Data to examine: Begin
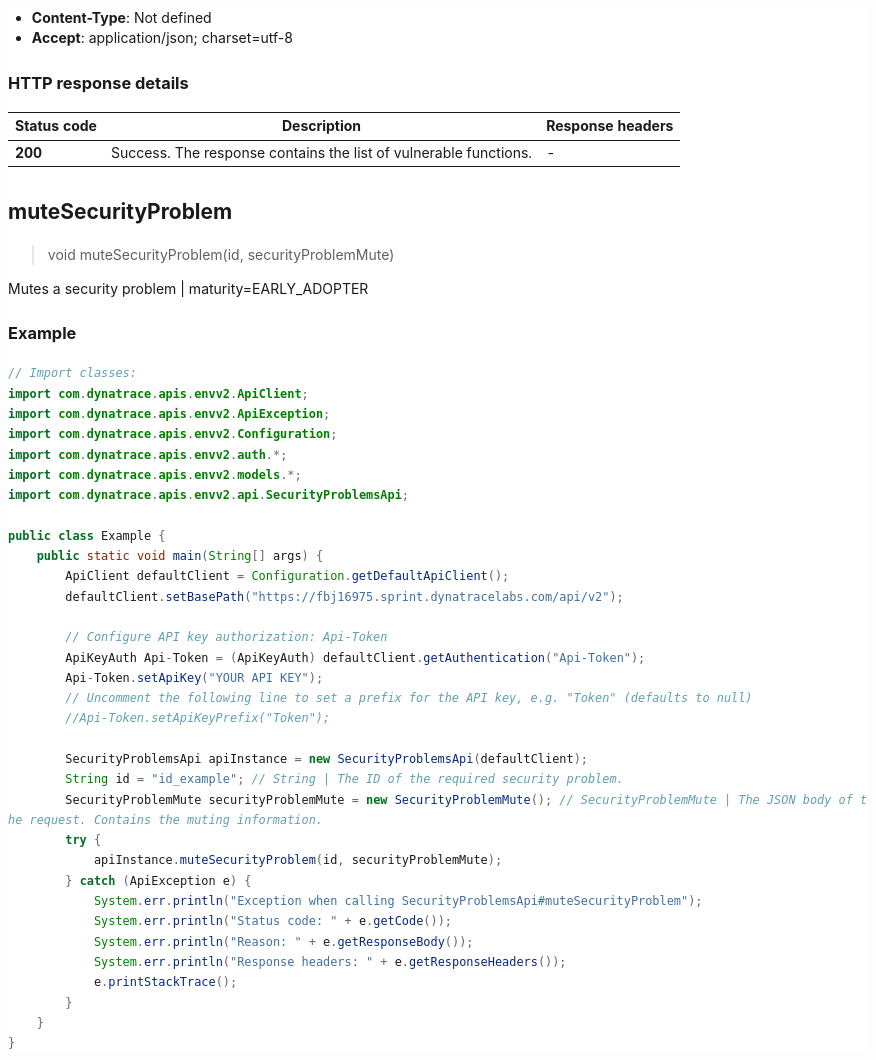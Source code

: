 - **Content-Type**: Not defined
- **Accept**: application/json; charset=utf-8

### HTTP response details
| Status code | Description | Response headers |
|-------------|-------------|------------------|
| **200** | Success. The response contains the list of vulnerable functions. |  -  |


## muteSecurityProblem

> void muteSecurityProblem(id, securityProblemMute)

Mutes a security problem | maturity&#x3D;EARLY_ADOPTER

### Example

```java
// Import classes:
import com.dynatrace.apis.envv2.ApiClient;
import com.dynatrace.apis.envv2.ApiException;
import com.dynatrace.apis.envv2.Configuration;
import com.dynatrace.apis.envv2.auth.*;
import com.dynatrace.apis.envv2.models.*;
import com.dynatrace.apis.envv2.api.SecurityProblemsApi;

public class Example {
    public static void main(String[] args) {
        ApiClient defaultClient = Configuration.getDefaultApiClient();
        defaultClient.setBasePath("https://fbj16975.sprint.dynatracelabs.com/api/v2");
        
        // Configure API key authorization: Api-Token
        ApiKeyAuth Api-Token = (ApiKeyAuth) defaultClient.getAuthentication("Api-Token");
        Api-Token.setApiKey("YOUR API KEY");
        // Uncomment the following line to set a prefix for the API key, e.g. "Token" (defaults to null)
        //Api-Token.setApiKeyPrefix("Token");

        SecurityProblemsApi apiInstance = new SecurityProblemsApi(defaultClient);
        String id = "id_example"; // String | The ID of the required security problem.
        SecurityProblemMute securityProblemMute = new SecurityProblemMute(); // SecurityProblemMute | The JSON body of the request. Contains the muting information.
        try {
            apiInstance.muteSecurityProblem(id, securityProblemMute);
        } catch (ApiException e) {
            System.err.println("Exception when calling SecurityProblemsApi#muteSecurityProblem");
            System.err.println("Status code: " + e.getCode());
            System.err.println("Reason: " + e.getResponseBody());
            System.err.println("Response headers: " + e.getResponseHeaders());
            e.printStackTrace();
        }
    }
}
```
Data to examine: End
- _Assignment_:
Go over the listing above and say how many lines contain the word "void". Please give the number only.

- _Solution below_:
2